Read more in the full article here.

MacDailyNews Take: From what we see and hear, the fears of the Mac becoming a locked-down platform are unfounded.

We like that Apple is focused on making the Mac as safe and secure as possible out of the box. More experienced users can and will continue to be able to turn off security features and install third-party software to their hearts’ content.

There’s more to Apple’s Mac app notarization than that – April 24, 2019
Apple edges closer to cursory code review for all Mac apps – April 24, 2019
Apple will soon require all macOS apps to be notarized – April 9, 2019
Apple’s macOS third-party app clampdown probably not as bad as rumored – March 22, 2019
Apple locking down the Mac? macOS 10.15 said to require a developer ID certificate – March 20, 2019


  1. The Mac will continue to do what the Mac does until one morning when the majority of people wake up and realize that they don’t think about their Macs much, because they use their iOS devices. Sorta like when you get divorced. At first the separation anxiety is acute. Then one day you realize you haven’t thought about her in over a week.

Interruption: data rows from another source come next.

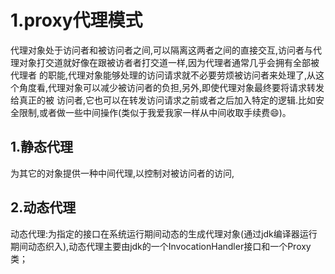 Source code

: # 1.proxy代理模式 
代理对象处于访问者和被访问者之间,可以隔离这两者之间的直接交互,访问者与代理对象打交道就好像在跟被访者者打交道一样,因为代理者通常几乎会拥有全部被代理者
的职能,代理对象能够处理的访问请求就不必要劳烦被访问者来处理了,从这个角度看,代理对象可以减少被访问者的负担,另外,即使代理对象最终要将请求转发给真正的被 
访问者,它也可以在转发访问请求之前或者之后加入特定的逻辑.比如安全限制,或者做一些中间操作(类似于我爱我家一样从中间收取手续费😄)。 
##  1.静态代理  
为其它的对象提供一种中间代理,以控制对被访问者的访问,
##  2.动态代理  
动态代理:为指定的接口在系统运行期间动态的生成代理对象(通过jdk编译器运行期间动态织入),动态代理主要由jdk的一个InvocationHandler接口和一个Proxy类；
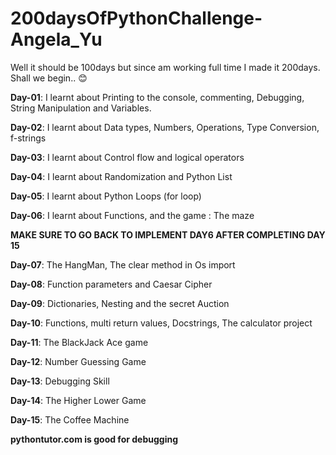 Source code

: # 200daysOfPythonChallenge-Angela_Yu
Well it should be 100days but since am working full time I made it 200days. Shall we begin.. 😊

**Day-01**: I learnt about Printing to the console, commenting, Debugging, String Manipulation and Variables.


**Day-02**: I learnt about Data types, Numbers, Operations, Type Conversion, f-strings


**Day-03**: I learnt about Control flow and logical operators



**Day-04**: I learnt about Randomization and Python List



**Day-05**: I learnt about Python Loops (for loop)


**Day-06**: I learnt about Functions, and the game : The maze


**MAKE SURE TO GO BACK TO IMPLEMENT DAY6 AFTER COMPLETING DAY 15**


**Day-07**: The HangMan, The clear method in Os import


**Day-08**: Function parameters and Caesar Cipher


**Day-09**: Dictionaries, Nesting and the secret Auction


**Day-10**: Functions, multi return values, Docstrings, The calculator project


**Day-11**: The BlackJack Ace game


**Day-12**: Number Guessing Game


**Day-13**: Debugging Skill


**Day-14**: The Higher Lower Game


**Day-15**: The Coffee Machine



**pythontutor.com is good for debugging**
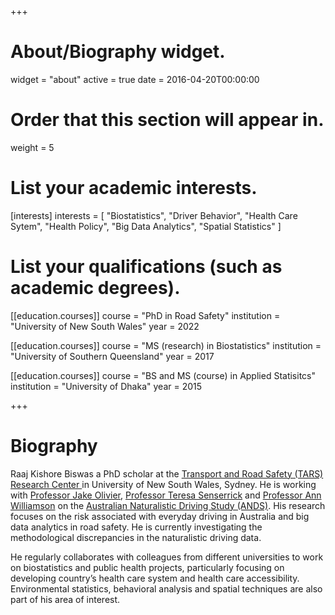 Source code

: +++
# About/Biography widget.
widget = "about"
active = true
date = 2016-04-20T00:00:00

# Order that this section will appear in.
weight = 5

# List your academic interests.
[interests]
  interests = [
    "Biostatistics",
    "Driver Behavior",
    "Health Care Sytem",
    "Health Policy",
    "Big Data Analytics",
    "Spatial Statistics"
  ]

# List your qualifications (such as academic degrees).
[[education.courses]]
  course = "PhD in Road Safety"
  institution = "University of New South Wales"
  year = 2022

[[education.courses]]
  course = "MS (research) in Biostatistics"
  institution = "University of Southern Queensland"
  year = 2017

[[education.courses]]
  course = "BS and MS (course) in Applied Statisitcs"
  institution = "University of Dhaka"
  year = 2015
 
+++

# Biography

Raaj Kishore Biswas a PhD scholar at the <a href="http://www.tars.unsw.edu.au"> Transport and Road Safety (TARS) Research Center </a> in University of New South Wales, Sydney. He is working with <a href="https://research.unsw.edu.au/people/associate-professor-jake-olivier"> Professor Jake Olivier</a>, <a href="http://www.tars.unsw.edu.au/staffdirectory/professor_teresa_senserrick.html"> Professor Teresa Senserrick</a> and <a href="http://www.tars.unsw.edu.au/staffdirectory/professor_ann_williamson.html"> Professor Ann Williamson</a> on the <a href="http://www.ands.unsw.edu.au/"> Australian Naturalistic Driving Study (ANDS)</a>. His research focuses on the risk associated with everyday driving in Australia and big data analytics in road safety. He is currently investigating the methodological discrepancies in the naturalistic driving data.

He regularly collaborates with colleagues from different universities to work on biostatistics and public health projects, particularly focusing on developing country’s health care system and health care accessibility. Environmental statistics, behavioral analysis and spatial techniques are also part of his area of interest.      



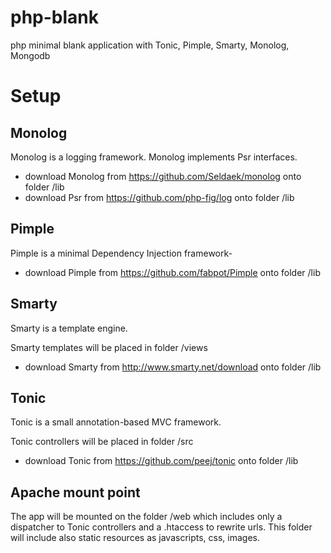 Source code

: php-blank
=========

php minimal blank application with Tonic, Pimple, Smarty, Monolog, Mongodb

Setup
=========

Monolog
--------
Monolog is a logging framework. Monolog implements Psr interfaces.

* download Monolog from https://github.com/Seldaek/monolog onto folder /lib
* download Psr from https://github.com/php-fig/log onto folder /lib

Pimple
--------
Pimple is a minimal Dependency Injection framework-

* download Pimple from https://github.com/fabpot/Pimple onto folder /lib

Smarty
--------
Smarty is a template engine.

Smarty templates will be placed in folder /views

* download Smarty from http://www.smarty.net/download onto folder /lib

Tonic
--------
Tonic is a small annotation-based MVC framework.

Tonic controllers will be placed in folder /src

* download Tonic from https://github.com/peej/tonic onto folder /lib

Apache mount point
--------

The app will be mounted on the folder /web which includes only a dispatcher to Tonic controllers and a .htaccess to rewrite urls. This folder will include also static resources as javascripts, css, images. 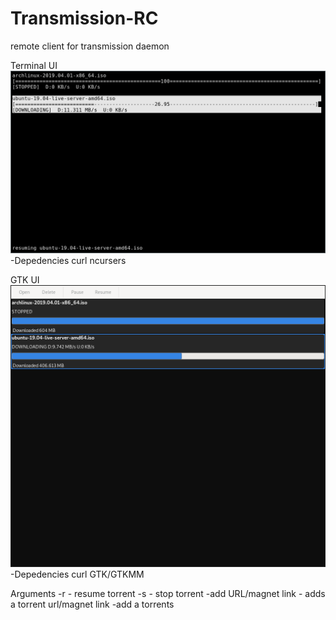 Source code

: # Transmission-RC
remote client for transmission daemon

Terminal UI
![alt text](https://github.com/TylerOrcutt/Transmission-RC/blob/master/screens/terminal.png)
 -Depedencies 
  curl
  ncursers
  

GTK UI
![alt text](https://github.com/TylerOrcutt/Transmission-RC/blob/master/screens/gtk.png)
 -Depedencies 
  curl
  GTK/GTKMM
  
  
Arguments
-r <torrentID> - resume torrent
-s <torrentID> - stop torrent
-add URL/magnet link - adds a torrent
url/magnet link -add a torrents 
 
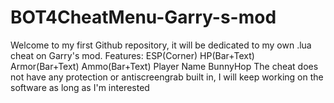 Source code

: # BOT4CheatMenu-Garry-s-mod
Welcome to my first Github repository, it will be dedicated to my own .lua cheat on Garry's mod. Features: ESP(Corner) HP(Bar+Text) Armor(Bar+Text) Ammo(Bar+Text) Player Name BunnyHop The cheat does not have any protection or antiscreengrab built in, I will keep working on the software as long as I'm interested
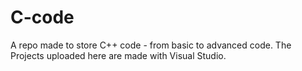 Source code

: # C-code
A repo made to store C++ code - from basic to advanced code.
The Projects uploaded here are made with Visual Studio.
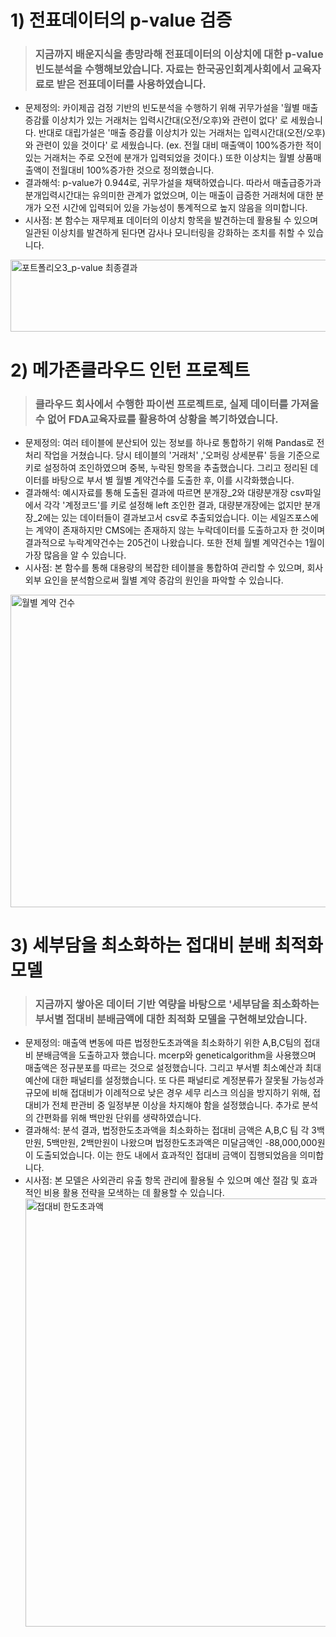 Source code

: # 1) 전표데이터의 p-value 검증
> ### 지금까지 배운지식을 총망라해 전표데이터의 이상치에 대한 p-value 빈도분석을 수행해보았습니다. 자료는 한국공인회계사회에서 교육자료로 받은 전표데이터를 사용하였습니다. 
* 문제정의: 카이제곱 검정 기반의 빈도분석을 수행하기 위해 귀무가설을 '월별 매출증감률 이상치가 있는 거래처는 입력시간대(오전/오후)와 관련이 없다' 로 세웠습니다. 반대로 대립가설은 '매출 증감률 이상치가 있는 거래처는 입력시간대(오전/오후)와 관련이 있을 것이다' 로 세웠습니다. (ex. 전월 대비 매출액이 100%증가한 적이 있는 거래처는 주로 오전에 분개가 입력되었을 것이다.) 또한 이상치는 월별 상품매출액이 전월대비 100%증가한 것으로 정의했습니다. 
* 결과해석: p-value가 0.944로, 귀무가설을 채택하였습니다. 따라서 매출급증가과 분개입력시간대는 유의미한 관계가 없었으며, 이는 매출이 급증한 거래처에 대한 분개가 오전 시간에 입력되어 있을 가능성이 통계적으로 높지 않음을 의미합니다. 
* 시사점: 본 함수는 재무제표 데이터의 이상치 항목을 발견하는데 활용될 수 있으며 일관된 이상치를 발견하게 된다면 감사나 모니터링을 강화하는 조치를 취할 수 있습니다.  
<img width="784" height="115" alt="포트폴리오3_p-value 최종결과" src="https://github.com/user-attachments/assets/d6d69b71-8d44-4f1c-a392-27b9570728bc" />



# 2) 메가존클라우드 인턴 프로젝트
> ### 클라우드 회사에서 수행한 파이썬 프로젝트로, 실제 데이터를 가져올 수 없어 FDA교육자료를 활용하여 상황을 복기하였습니다. 
* 문제정의: 여러 테이블에 분산되어 있는 정보를 하나로 통합하기 위해 Pandas로 전처리 작업을 거쳤습니다. 당시 테이블의 '거래처' ,'오퍼링 상세분류' 등을 기준으로 키로 설정하여 조인하였으며 중복, 누락된 항목을 추출했습니다. 그리고 정리된 데이터를 바탕으로 부서 별 월별 계약건수를 도출한 후, 이를 시각화했습니다.
* 결과해석: 예시자료를 통해 도출된 결과에 따르면 분개장_2와 대량분개장 csv파일에서 각각 '계정코드'를 키로 설정해 left 조인한 결과, 대량분개장에는 없지만 분개장_2에는 있는 데이터들이 결과보고서 csv로 추출되었습니다. 이는 세일즈포스에는 계약이 존재하지만 CMS에는 존재하지 않는 누락데이터를 도출하고자 한 것이며 결과적으로 누락계약건수는 205건이 나왔습니다. 또한 전체 월별 계약건수는 1월이 가장 많음을 알 수 있습니다.
* 시사점: 본 함수를 통해 대용량의 복잡한 테이블을 통합하여 관리할 수 있으며, 회사 외부 요인을 분석함으로써 월별 계약 증감의 원인을 파악할 수 있습니다. 
<img width="900" height="500" alt="월별 계약 건수" src="https://github.com/user-attachments/assets/92d514d5-9d43-466a-8f76-e1cc80bf450a" />



# 3) 세부담을 최소화하는 접대비 분배 최적화 모델
> ### 지금까지 쌓아온 데이터 기반 역량을 바탕으로 '세부담을 최소화하는 부서별 접대비 분배금액에 대한 최적화 모델을 구현해보았습니다. 
* 문제정의: 매출액 변동에 따른 법정한도초과액을 최소화하기 위한 A,B,C팀의 접대비 분배금액을 도출하고자 했습니다. mcerp와 geneticalgorithm을 사용했으며 매출액은 정규분포를 따르는 것으로 설정했습니다. 그리고 부서별 최소예산과 최대예산에 대한 패널티를 설정했습니다. 또 다른 패널티로 계정분류가 잘못될 가능성과 규모에 비해 접대비가 이례적으로 낮은 경우 세무 리스크 의심을 방지하기 위해, 접대비가 전체 판관비 중 일정부분 이상을 차지해야 함을 설정했습니다. 추가로 분석의 간편화를 위해 백만원 단위를 생략하였습니다.
* 결과해석: 분석 결과, 법정한도초과액을 최소화하는 접대비 금액은 A,B,C 팀 각 3백만원, 5백만원, 2백만원이 나왔으며 법정한도초과액은 미달금액인 -88,000,000원이 도출되었습니다. 이는 한도 내에서 효과적인 접대비 금액이 집행되었음을 의미합니다. 
* 시사점: 본 모델은 사외관리 유출 항목 관리에 활용될 수 있으며 예산 절감 및 효과적인 비용 활용 전략을 모색하는 데 활용할 수 있습니다. 
  <img width="786" height="685" alt="접대비 한도초과액" src="https://github.com/user-attachments/assets/9287f6d4-d440-4448-9226-ed3eeee7f174" />



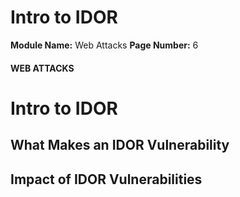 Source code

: <!--
 // Platform: Academy
// URL: https://academy.hackthebox.com/module/134/section/1179
// Platform Version: V1
// Module ID: 134
// Module Name: Web Attacks
// Module Difficulty: Medium
// Section ID: 1179
// Section Title: Intro to IDOR
// Page Title: Web Attacks
// Page Number: 6
-->

# Intro to IDOR

**Module Name:** Web Attacks **Page Number:** 6

#### WEB ATTACKS

# Intro to IDOR

## What Makes an IDOR Vulnerability

## Impact of IDOR Vulnerabilities

#### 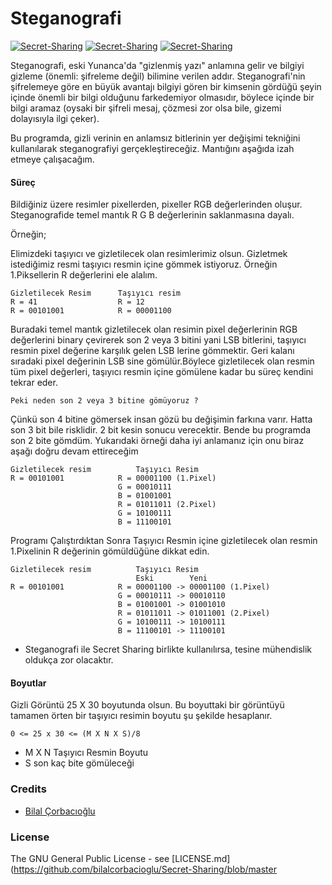 # Steganografi

[![Secret-Sharing](https://img.shields.io/badge/consistent-%25100-brightgreen.svg)](https://github.com/bilalcorbacioglu/Steganography)
[![Secret-Sharing](https://img.shields.io/badge/codequality-B-blue.svg?style=flat-square)](https://github.com/bilalcorbacioglu/Steganography)
[![Secret-Sharing](https://img.shields.io/badge/license-GPL-yellowgreen.svg)](https://github.com/bilalcorbacioglu/Steganography/blob/master/LICENSE)


Steganografi, eski Yunanca'da "gizlenmiş yazı" anlamına gelir ve bilgiyi gizleme (önemli: şifreleme değil) bilimine verilen addır. Steganografi'nin şifrelemeye göre en büyük avantajı bilgiyi gören bir kimsenin gördüğü şeyin içinde önemli bir bilgi olduğunu farkedemiyor olmasıdır, böylece içinde bir bilgi aramaz (oysaki bir şifreli mesaj, çözmesi zor olsa bile, gizemi dolayısıyla ilgi çeker).

Bu programda, gizli verinin en anlamsız bitlerinin yer değişimi tekniğini kullanılarak steganografiyi gerçekleştireceğiz. Mantığını aşağıda izah etmeye çalışacağım.

#### Süreç
Bildiğiniz üzere resimler pixellerden, pixeller RGB değerlerinden oluşur. Steganografide temel mantık R G B değerlerinin saklanmasına dayalı. 

Örneğin;

Elimizdeki taşıyıcı ve gizletilecek olan resimlerimiz olsun. Gizletmek istediğimiz resmi taşıyıcı resmin içine gömmek istiyoruz. Örneğin 1.Piksellerin R değerlerini ele alalım.
    
    Gizletilecek Resim      Taşıyıcı resim
    R = 41                  R = 12
    R = 00101001            R = 00001100

Buradaki temel mantık gizletilecek olan resimin pixel değerlerinin RGB değerlerini binary çevirerek son 2 veya 3 bitini yani LSB bitlerini, taşıyıcı resmin pixel değerine karşılık gelen LSB lerine gömmektir. Geri kalanı sıradaki pixel değerinin LSB sine gömülür.Böylece gizletilecek olan resmin tüm pixel değerleri, taşıyıcı resmin içine gömülene kadar bu süreç kendini tekrar eder. 

    Peki neden son 2 veya 3 bitine gömüyoruz ?

Çünkü son 4 bitine gömersek insan gözü bu değişimin farkına varır. Hatta son 3 bit bile risklidir. 2 bit kesin sonucu verecektir. Bende bu programda son 2 bite gömdüm. Yukarıdaki örneği daha iyi anlamanız için onu biraz aşağı doğru devam ettireceğim
    
    Gizletilecek resim          Taşıyıcı Resim
    R = 00101001            R = 00001100 (1.Pixel)
                            G = 00010111
                            B = 01001001
                            R = 01011011 (2.Pixel)
                            G = 10100111
                            B = 11100101

Programı Çalıştırdıktan Sonra Taşıyıcı Resmin içine gizletilecek olan resmin 1.Pixelinin R değerinin gömüldüğüne dikkat edin.

    Gizletilecek resim          Taşıyıcı Resim
                                Eski        Yeni
    R = 00101001            R = 00001100 -> 00001100 (1.Pixel)
                            G = 00010111 -> 00010110
                            B = 01001001 -> 01001010
                            R = 01011011 -> 01011001 (2.Pixel)
                            G = 10100111 -> 10100111
                            B = 11100101 -> 11100101

* Steganografi ile Secret Sharing birlikte kullanılırsa, tesine mühendislik oldukça zor olacaktır.

#### Boyutlar

Gizli Görüntü 25 X 30 boyutunda olsun. Bu boyuttaki bir görüntüyü tamamen örten bir taşıyıcı resimin boyutu şu şekilde hesaplanır.

    0 <= 25 x 30 <= (M X N X S)/8   

* M X N Taşıyıcı Resmin Boyutu
* S son kaç bite gömüleceği

 

### Credits

 * [Bilal Çorbacıoğlu](https://github.com/bilalcorbacioglu)

### License

The GNU General Public License - see [LICENSE.md](https://github.com/bilalcorbacioglu/Secret-Sharing/blob/master
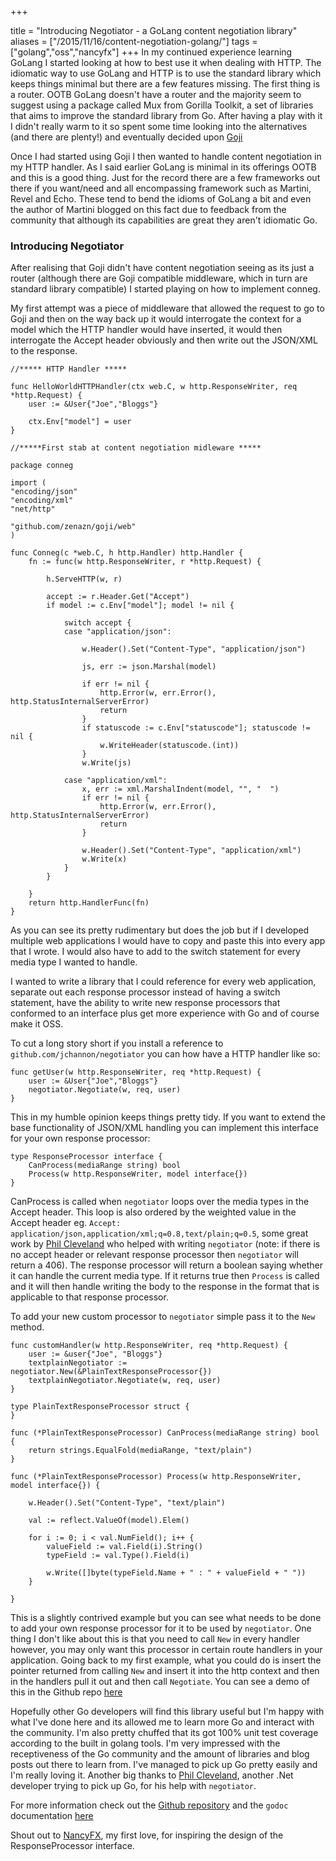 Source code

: +++

title = "Introducing Negotiator  - a GoLang content negotiation library"
aliases = ["/2015/11/16/content-negotiation-golang/"]
tags = ["golang","oss","nancyfx"]
+++
In my continued experience learning GoLang I started looking at how to best use it when dealing with HTTP.  The idiomatic way to use GoLang and HTTP is to use the standard library which keeps things minimal but there are a few features missing.  The first thing is a router.  OOTB GoLang doesn't have a router and the majority seem to suggest using a package called Mux from Gorilla Toolkit, a set of libraries that aims to improve the standard library from Go.  After having a play with it I didn't really warm to it so spent some time looking into the alternatives (and there are plenty!) and eventually decided upon [Goji][1]

Once I had started using Goji I then wanted to handle content negotiation in my HTTP handler.  As I said earlier GoLang is minimal in its offerings OOTB and this is a good thing.  Just for the record there are a few frameworks out there if you want/need and all encompassing framework such as Martini, Revel and Echo.  These tend to bend the idioms  of GoLang a bit and even the author of Martini blogged on this fact due to feedback from the community that although its capabilities are great they aren't idiomatic Go.
<!--more-->
### Introducing Negotiator

After realising that Goji didn't have content negotiation seeing as its just a router (although there are Goji compatible middleware, which in turn are standard library compatible) I started playing on how to implement conneg.

My first attempt was a piece of middleware that allowed the request to go to Goji and then on the way back up it would interrogate the context for a model which the HTTP handler would have inserted, it would then interrogate the Accept header obviously and then write out the JSON/XML to the response.


    //***** HTTP Handler *****

    func HelloWorldHTTPHandler(ctx web.C, w http.ResponseWriter, req *http.Request) {
        user := &User{"Joe","Bloggs"}

        ctx.Env["model"] = user
    }

    //*****First stab at content negotiation midleware *****

    package conneg

    import (
    "encoding/json"
    "encoding/xml"
    "net/http"

    "github.com/zenazn/goji/web"
    )

    func Conneg(c *web.C, h http.Handler) http.Handler {
        fn := func(w http.ResponseWriter, r *http.Request) {

            h.ServeHTTP(w, r)

            accept := r.Header.Get("Accept")
            if model := c.Env["model"]; model != nil {

                switch accept {
                case "application/json":

                    w.Header().Set("Content-Type", "application/json")

                    js, err := json.Marshal(model)

                    if err != nil {
                        http.Error(w, err.Error(), http.StatusInternalServerError)
                        return
                    }
                    if statuscode := c.Env["statuscode"]; statuscode != nil {
                        w.WriteHeader(statuscode.(int))
                    }
                    w.Write(js)

                case "application/xml":
                    x, err := xml.MarshalIndent(model, "", "  ")
                    if err != nil {
                        http.Error(w, err.Error(), http.StatusInternalServerError)
                        return
                    }

                    w.Header().Set("Content-Type", "application/xml")
                    w.Write(x)
                }
            }

        }
        return http.HandlerFunc(fn)
    }


As you can see its pretty rudimentary but does the job but if I developed multiple web applications I would have to copy and paste this into every app that I wrote.  I would also have to add to the switch statement for every media type I wanted to handle.

I wanted to write a library that I could reference for every web application, separate out each response processor instead of having a switch statement, have the ability to write new response processors that conformed to an interface plus get more experience with Go and of course make it OSS.

To cut a long story short if you install a reference to `github.com/jchannon/negotiator` you can how have a HTTP handler like so:


    func getUser(w http.ResponseWriter, req *http.Request) {
        user := &User{"Joe","Bloggs"}
        negotiator.Negotiate(w, req, user)
    }


This in my humble opinion keeps things pretty tidy.  If you want to extend the base functionality of JSON/XML handling you can implement this interface for your own response processor:


    type ResponseProcessor interface {
    	CanProcess(mediaRange string) bool
    	Process(w http.ResponseWriter, model interface{})
    }


CanProcess is called when `negotiator` loops over the media types in the Accept header.  This loop is also ordered by the weighted value in the Accept header eg. `Accept: application/json,application/xml;q=0.8,text/plain;q=0.5`, some great work by [Phil Cleveland][2] who helped with writing `negotiator` (note: if there is no accept header or relevant response processor then `negotiator` will return a 406).  The response processor will return a boolean saying whether it can handle the current media type.  If it returns true then `Process` is called and it will then handle writing the body to the response in the format that is applicable to that response processor.

To add your new custom processor to `negotiator` simple pass it to the `New` method.


    func customHandler(w http.ResponseWriter, req *http.Request) {
        user := &user{"Joe", "Bloggs"}
        textplainNegotiator := negotiator.New(&PlainTextResponseProcessor{})
        textplainNegotiator.Negotiate(w, req, user)
    }

    type PlainTextResponseProcessor struct {
    }

    func (*PlainTextResponseProcessor) CanProcess(mediaRange string) bool {
    	return strings.EqualFold(mediaRange, "text/plain")
    }

    func (*PlainTextResponseProcessor) Process(w http.ResponseWriter, model interface{}) {

    	w.Header().Set("Content-Type", "text/plain")

    	val := reflect.ValueOf(model).Elem()

    	for i := 0; i < val.NumField(); i++ {
    		valueField := val.Field(i).String()
    		typeField := val.Type().Field(i)

    		w.Write([]byte(typeField.Name + " : " + valueField + " "))
    	}

    }


This is a slightly contrived example but you can see what needs to be done to add your own response processor for it to be used by `negotiator`.  One thing I don't like about this is that you need to call `New` in every handler however, you may only want this processor in certain route handlers in your application.  Going back to my first example, what you could do is insert the pointer returned from calling `New` and insert it into the http context and then in the handlers pull it out and then call `Negotiate`.  You can see a demo of this in the Github repo [here][6]

Hopefully other Go developers will find this library useful but I'm happy with what I've done here and its allowed me to learn more Go and interact with the community.  I'm also pretty chuffed that its got 100% unit test coverage according to the built in golang tools.  I'm  very impressed with the receptiveness of the Go community and the amount of libraries and blog posts out there to learn from.  I've managed to pick up Go pretty easily and I'm really loving it.  Another big thanks to [Phil Cleveland][2], another .Net developer trying to pick up Go, for his help with `negotiator`.

For more information check out the [Github repository][4] and the `godoc` documentation [here][5]

Shout out to [NancyFX][3], my first love, for inspiring the design of the ResponseProcessor interface.

[1]: https://goji.io
[2]: https://twitter.com/pdoh00
[3]: http://nancyfx.org
[4]: http://github.com/jchannon/negotiator
[5]: https://godoc.org/github.com/jchannon/negotiator
[6]: https://github.com/jchannon/negotiator/blob/master/demo/main.go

    Even now I find the days where I don’t use a Mac at all occurring more frequently.

    1. You are very much more alone in that than you know. My 3-4 Macs are in constant use in the household. iOS devices as well complementing our Macs. Only people who never needed a computer for it’s obvious advantages and heavy lifting will find just iOS devices will fill the bill. I absolutely LOVE my Macs! Plus the big displays, etc..

      1. Yeah, sure. Later…

        It amaze me how Apple fans will justify every decision Apple takes to rip them off, even when nothing allow it in the first place.

        It’s called the Stockholm syndrome.

        Every decision Apple has take in recent year regarding hardware and software design in recent year has been to cut costs at every corner and extract the maximum of benefit, either on the pretense of security concern or esthetic or portability improvement.

  2. Apple is heading toward locked down platform like iOS. Now there is notarization, allowing apps outside the Mac AppStore to be installed. But the final outcome is to stop allowing “sideload” install and force user to rely only on the Mac AppStore in order for Apple to ransom users and developers with its 30% Apple tax on the App Store.

    They are in the process of implementing change in the System to prevent any modification which would allow installation from outside the App Store. For exemple, in Catalina, they introduced a separated System partition mounted in Read-Only mode, like on iOS, preventing any change to it. You can still currently mount it in Read-Write mode but it won’t last. There is a reason why they separated the system partition. They just introduce the changes slowly in order to boil the proverbial frog without her noticing it. One day users will discover the System partition is not Write-mode mountable anymore. They will play the security card as usual.

    And soon, probably 2 or 3 years, or at best when they ditched support for every Intel processor Mac and switched completely to ARM, they will stop notarization program as well, still out of “security concern”.

    And then they will be in position to impose the Apple taxe to every paid software installed on a Mac.

    And Mac, once loved by developers, will become an overpriced computer for mom and pop.